Après visionnage complet du film , il est vrai que je me pose des questions . Mon commentaire contient des spoilers: spoiler: Mon avis va paraitre très terre à terre mais je pense que tout les faits et événements présent dans ce film sont le fruit de l'imagination de Maria ,
si on remplace ADA par une brebis normale , on peut comprendre les réactions de l'entourage de Maria durant le film sur cette 'bête de foire' qui fait office d'enfant miracle.
Plusieurs passages du film peuvent interpeller sur la santé mentale de Maria , en premier lieu lors de l'abatage de la mère biologique d'Ada et dans un second temps le recueillement au cimetière ou il y'a pas une mais trois tombes (dont une au nom d'Ada (Probablement le nom initialement donné à leur enfant perdu)) .

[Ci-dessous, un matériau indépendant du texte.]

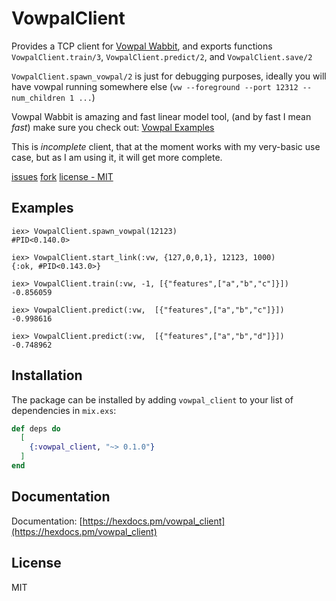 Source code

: # VowpalClient

Provides a TCP client for [Vowpal Wabbit](https://github.com/VowpalWabbit/vowpal_wabbit), and exports functions `VowpalClient.train/3`, `VowpalClient.predict/2`, and `VowpalClient.save/2`

`VowpalClient.spawn_vowpal/2` is just for debugging purposes, ideally you will have vowpal running somewhere else (`vw --foreground --port 12312 --num_children 1 ...`)

Vowpal Wabbit is amazing and fast linear model tool, (and by fast I mean *fast*)
make sure you check out: [Vowpal Examples](https://github.com/VowpalWabbit/vowpal_wabbit/wiki/Examples)

This is *incomplete* client, that at the moment works with my very-basic use case, but as I am using it, it will get more complete.

[issues](https://github.com/jackdoe/elixir-vowpal-client/issues) [fork](https://github.com/jackdoe/elixir-vowpal-client) [license - MIT](https://en.wikipedia.org/wiki/MIT_License)

## Examples

    iex> VowpalClient.spawn_vowpal(12123)
    #PID<0.140.0>

    iex> VowpalClient.start_link(:vw, {127,0,0,1}, 12123, 1000)
    {:ok, #PID<0.143.0>}

    iex> VowpalClient.train(:vw, -1, [{"features",["a","b","c"]}])
    -0.856059

    iex> VowpalClient.predict(:vw,  [{"features",["a","b","c"]}])
    -0.998616

    iex> VowpalClient.predict(:vw,  [{"features",["a","b","d"]}])
    -0.748962



## Installation

The package can be installed
by adding `vowpal_client` to your list of dependencies in `mix.exs`:

```elixir
def deps do
  [
    {:vowpal_client, "~> 0.1.0"}
  ]
end
```

## Documentation

Documentation: [https://hexdocs.pm/vowpal_client](https://hexdocs.pm/vowpal_client)


## License

MIT

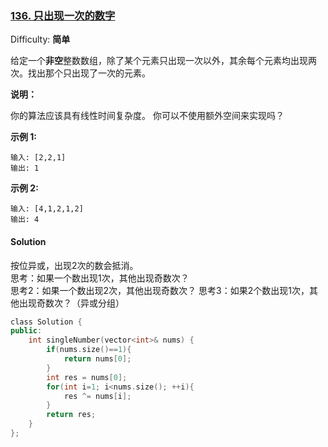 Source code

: ### [136\. 只出现一次的数字](https://leetcode-cn.com/problems/single-number/)

Difficulty: **简单**


给定一个**非空**整数数组，除了某个元素只出现一次以外，其余每个元素均出现两次。找出那个只出现了一次的元素。

**说明：**

你的算法应该具有线性时间复杂度。 你可以不使用额外空间来实现吗？

**示例 1:**

```
输入: [2,2,1]
输出: 1
```

**示例 2:**

```
输入: [4,1,2,1,2]
输出: 4
```


#### Solution

按位异或，出现2次的数会抵消。  
思考：如果一个数出现1次，其他出现奇数次？  
思考2：如果一个数出现2次，其他出现奇数次？
思考3：如果2个数出现1次，其他出现奇数次？（异或分组）

```cpp
​class Solution {
public:
    int singleNumber(vector<int>& nums) {
        if(nums.size()==1){
            return nums[0];
        }
        int res = nums[0];
        for(int i=1; i<nums.size(); ++i){
            res ^= nums[i];
        }
        return res;
    }
};
``` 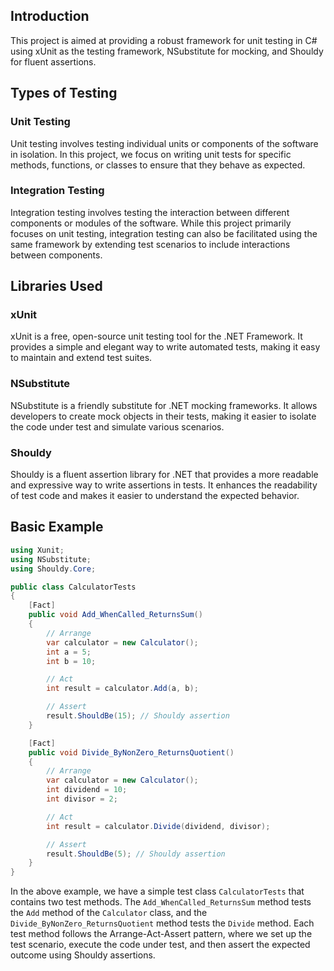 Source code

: ## Introduction
This project is aimed at providing a robust framework for unit testing in C# using xUnit as the testing framework, NSubstitute for mocking, and Shouldy for fluent assertions. 

## Types of Testing
### Unit Testing
Unit testing involves testing individual units or components of the software in isolation. In this project, we focus on writing unit tests for specific methods, functions, or classes to ensure that they behave as expected.

### Integration Testing
Integration testing involves testing the interaction between different components or modules of the software. While this project primarily focuses on unit testing, integration testing can also be facilitated using the same framework by extending test scenarios to include interactions between components.

## Libraries Used
### xUnit
xUnit is a free, open-source unit testing tool for the .NET Framework. It provides a simple and elegant way to write automated tests, making it easy to maintain and extend test suites.

### NSubstitute
NSubstitute is a friendly substitute for .NET mocking frameworks. It allows developers to create mock objects in their tests, making it easier to isolate the code under test and simulate various scenarios.

### Shouldy
Shouldy is a fluent assertion library for .NET that provides a more readable and expressive way to write assertions in tests. It enhances the readability of test code and makes it easier to understand the expected behavior.

## Basic Example
```csharp
using Xunit;
using NSubstitute;
using Shouldy.Core;

public class CalculatorTests
{
    [Fact]
    public void Add_WhenCalled_ReturnsSum()
    {
        // Arrange
        var calculator = new Calculator();
        int a = 5;
        int b = 10;

        // Act
        int result = calculator.Add(a, b);

        // Assert
        result.ShouldBe(15); // Shouldy assertion
    }

    [Fact]
    public void Divide_ByNonZero_ReturnsQuotient()
    {
        // Arrange
        var calculator = new Calculator();
        int dividend = 10;
        int divisor = 2;

        // Act
        int result = calculator.Divide(dividend, divisor);

        // Assert
        result.ShouldBe(5); // Shouldy assertion
    }
}
```

In the above example, we have a simple test class `CalculatorTests` that contains two test methods. The `Add_WhenCalled_ReturnsSum` method tests the `Add` method of the `Calculator` class, and the `Divide_ByNonZero_ReturnsQuotient` method tests the `Divide` method. Each test method follows the Arrange-Act-Assert pattern, where we set up the test scenario, execute the code under test, and then assert the expected outcome using Shouldy assertions.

dans un second temps on peut relier les meurtres entre eux :
1 La brebis
2 Le chien
3 Le mari
on peut penser que ces meurtres jalonne la montée en folie de Maria , une sorte de schizophrénie hallucinatoire avec laquelle le mari essaye de vivre en soutenant sa femme et en l'accompagnant dans son délire (pour rappel le mari n'a vu aucun des meurtres et sa femme ne lui en parle pas) ne se doutant pas de la violence de celle ci.
Ok le couple a assisté à la naissance de ADA et certains éléments appuie le coté fantastique et irréel du film mais aucun dialogue n'officie cette réalité ....

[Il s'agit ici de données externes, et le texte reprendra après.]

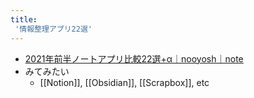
 ```yaml
---
title:
 '情報整理アプリ22選'
---
```


- [2021年前半ノートアプリ比較22選+α｜nooyosh｜note](https://note.com/nooyosh/n/nc97d8b3c26c1)
- みてみたい
    - [[Notion]], [[Obsidian]], [[Scrapbox]], etc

Au final cette bête qui rode autour de la ferme et exécute le mari n'est qu'une facette de la folie de sa femme lié à la perte et au deuil de leur véritable enfant ,d'ailleurs le plan final sur Maria est très ambiguë car on la voit soulagé d'un poids mais aussi très lucide pour la première fois du film.
je finis sur un lien qui n'as rien à voir avec le film , mais Noomi Rapace n'est pas la par hasard , elle est plutôt adepte des films ou elle incarne de multiples personnalités ou des rôles très torturé , au final est elle même un indice concernant le scenario.
Voila ma théorie ou du moins le gros sous entendu que j'ai ressenti durant le visionnage de Lamb , évidemment je trouve que c'est un excellent film et c'est un vrai tour de force à bien des niveau , lignes de dialogues et nombres de protagonistes , ambiance générale . Bref un bon moment devant ce film .
Sacré ovni Lamb. Une proposition minimaliste, contemplative et parfois déroutante qui reprend les thématiques de parentalité, de difformité et du vieux mythe de la créature des montagnes avec énormément de personnalité. Unique en son genre.
Un drame bien triste, j'ai été surpris qu'il soit classé dans horreur après l'avoir visionné. C'est bien joué et plutôt touchant mais le problème est que c'est trop lent.